How does a non contact voltage tester pen detect voltages and/or currents? Are they limited to voltages of a certain range or type (AC or DC)?
They rely on capacitive coupling which limits them to AC and they are generally designed for mains voltages. Your body being a large object has some capacitance to ground. This makes a (very weak) circuit from the item with AC voltage on it, through the tester, through your body and through the capacitance to ground.
I also noticed that while the detector can detect the 5V of a phone charger cable, it cannot detect the voltage in a USB keyboard cable. The only difference between these two scenarios is the current level and perhaps some minor signaling differences.
In order to supppress electromagnetic interference from switched mode power supplies capacitance must be placed between the input and output sides.
In a class 1 (Earthed) power supply the earth is used as a barrier between input and output either by connecting the output to mains earth or by splitting the capacitance into two parts in series, a part between output and mains earth and a part between mains earth and mains live/neutral.
In a class 2 (non-earthed) power supply the mains earth is not available and so can't be used as a barrier. The result is that the output is often at a significant voltage relative to earth (half the mains voltage is common). This should not be a safety hazard if the power supply is properly designed as the capacitors have a high impedance (low capacitance) and hence the "touch current" is low despite the high open circuit voltage.
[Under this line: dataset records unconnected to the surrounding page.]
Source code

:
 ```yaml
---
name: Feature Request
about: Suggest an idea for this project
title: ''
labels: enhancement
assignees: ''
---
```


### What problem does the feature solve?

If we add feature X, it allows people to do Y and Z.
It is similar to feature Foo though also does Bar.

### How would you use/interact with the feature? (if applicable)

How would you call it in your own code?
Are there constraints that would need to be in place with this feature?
The capacitors will be special safety types so that short circuit failure of the capacitors is extremely unlikely.
As a general rule PC power supplies are class 1 while smartphone power bricks are class 2. This is why your tester lit up on the cable for charging your phone but not on the cable for your keyboard.
A final question: In what voltage/current scenario would you have to use a current clamp sensor and not a non contact voltage detector for merely detecting the presence of power non-intrusively?
There is no surefire way to detect electricty non-intrusively. Especially when dealing with multicore cables rather than individual wires.